Styles and Techniques

In post-war Europe the most appropriate technique to be used by a modern composer was serialism. With time, however, composers began to experiment with other techniques: sonoristics, minimalism, aleatory technique or tintinnabuli. The techniques and styles reflected their philosophy and personality.

There is no doubt that each of the Music in Movement composers was a great personality, an artist consistently developing his own distinctive language. And yet, as we follow the careers of Andriessen, Boulez, Pärt and Serocki, we come across elements they all had in common. These are styles and techniques that for years had such an impact on music that it was impossible to ignore them. In the 1950s and 1960s all four became interested in serialism, which derived from Schoenberg’s twelve-tone technique. The impact the doctrine had on them varied – while Boulez developed this strand for years, bringing it to an extreme of sorts, Serocki only experimented with its premises in Musica concertante but these experiences were important for his further artistic decisions.

When they encountered serialism, the composers had had different musical experiences behind them. Boulez, who studied in Paris, had earlier made attempts to enter into a creative dialogue with Olivier Messiaen and Anton Webern. Serocki, who was active in Stalinist Poland, composed pieces in the spirit of neo-classicism and folklorism. Their encounter with dodecaphony was different as well. When Arvo Pärt was writing his first serialist works, he knew the technique only from books, as performances of such imperialist music were forbidden in Soviet Union at the time. He made light of the inconvenience, saying, “if you hear that people in a distant country dance on one leg, you don’t have to fly there to be able to imitate this dance.”

Andriessen and Serocki quite quickly came to the conclusion that the characteristic assumption of serialism – total rationalization of the rules of writing music – restricted their creativity too much and began to look for different means of expression. Pärt was pushed away from dodecaphony more by the emotional atmosphere it created and by its aspect of atonality. In his search for reduced and communicative music Pärt found his guides in medieval liturgical music and Renaissance polyphony. This gave rise to tintinnabuli – an idea of reduced music, simultaneously static and moving, technically based on a strict, mathematical organization of musical means. Beginning with a small piece for piano, Für Alina, tintinnabuli became the Estonian’s calling card.

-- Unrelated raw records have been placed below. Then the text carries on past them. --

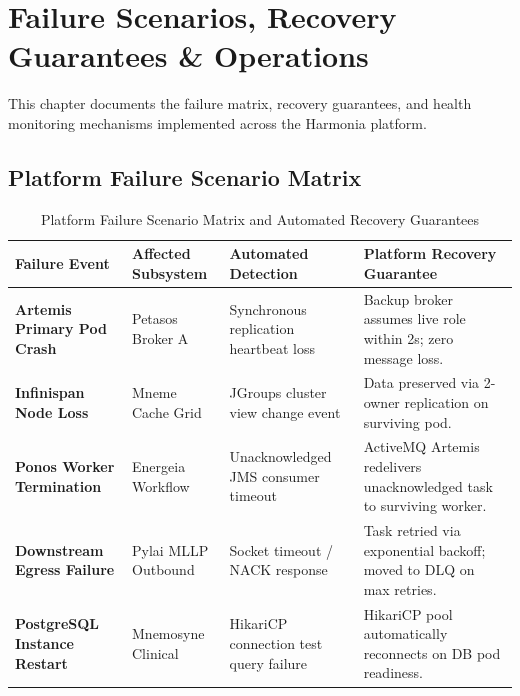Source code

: 
\chapter{Failure Scenarios, Recovery Guarantees \& Operations}
\label{chap:failure_operations}

This chapter documents the failure matrix, recovery guarantees, and health monitoring mechanisms implemented across the Harmonia platform.

\section{Platform Failure Scenario Matrix}

\begin{table}[htbp]
\centering
\small
\begin{tabularx}{\textwidth}{l p{3.2cm} p{3.5cm} X}
\toprule
\textbf{Failure Event} & \textbf{Affected Subsystem} & \textbf{Automated Detection} & \textbf{Platform Recovery Guarantee} \\
\midrule
\textbf{Artemis Primary Pod Crash} & Petasos Broker A & Synchronous replication heartbeat loss & Backup broker assumes live role within 2s; zero message loss. \\
\addlinespace
\textbf{Infinispan Node Loss} & Mneme Cache Grid & JGroups cluster view change event & Data preserved via 2-owner replication on surviving pod. \\
\addlinespace
\textbf{Ponos Worker Termination} & Energeia Workflow & Unacknowledged JMS consumer timeout & ActiveMQ Artemis redelivers unacknowledged task to surviving worker. \\
\addlinespace
\textbf{Downstream Egress Failure} & Pylai MLLP Outbound & Socket timeout / NACK response & Task retried via exponential backoff; moved to DLQ on max retries. \\
\addlinespace
\textbf{PostgreSQL Instance Restart} & Mnemosyne Clinical & HikariCP connection test query failure & HikariCP pool automatically reconnects on DB pod readiness. \\
\bottomrule
\end{tabularx}
\caption{Platform Failure Scenario Matrix and Automated Recovery Guarantees}
\label{tab:failure_matrix}
\end{table}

Principles of reducing are also present in Louis Andriessen’s oeuvre, although in this case the source of inspiration is to be found in American music and the work of Terry Riley or Steve Reich. In the monograph of the composer Robert Adlington quotes the Dutchman’s reaction to the former’s In C: “minimalism offered an immediacy and physicality that connected it to pop, yet retained a conceptualist element that helped distinguish it from the world of commercial music—a crucial distinction for a leftist composer hostile to the corporate world”. The problem is that minimalism is just one of the components of Andriessen’s style, in which a substantial part is also played by European modernism, the composer’s political views and jazz. An example of a reference to bebop is Facing Death – a piece, written for the Kronos Quartet, which cites Charlie Parker.

Serocki abandoned serialism in favour of music the main element of which was sound. Such music, called sonoristic, was very popular among Polish composers in the 1960s. In works like Swinging Music or Symphonic Frescoes roles usually attributed to melody, harmony or rhythm are shaped mainly by changes and various interactions of tone colours. A similar method of composing was used in Poland also by Henryk Mikołaj Górecki, Krzysztof Penderecki or Wojciech Kilar.

Another technique important to the MIM composers was aleatory technique, popularized in Europe by Pierre Boulez, who used the term to describe the introduction of chance into music, like in a game of dice (Latin alea). In his Piano Sonata No. 3 he left it to the performer to decide in what order its movements were to be played. The potential of aleatory music was also explored by Pärt and Serocki.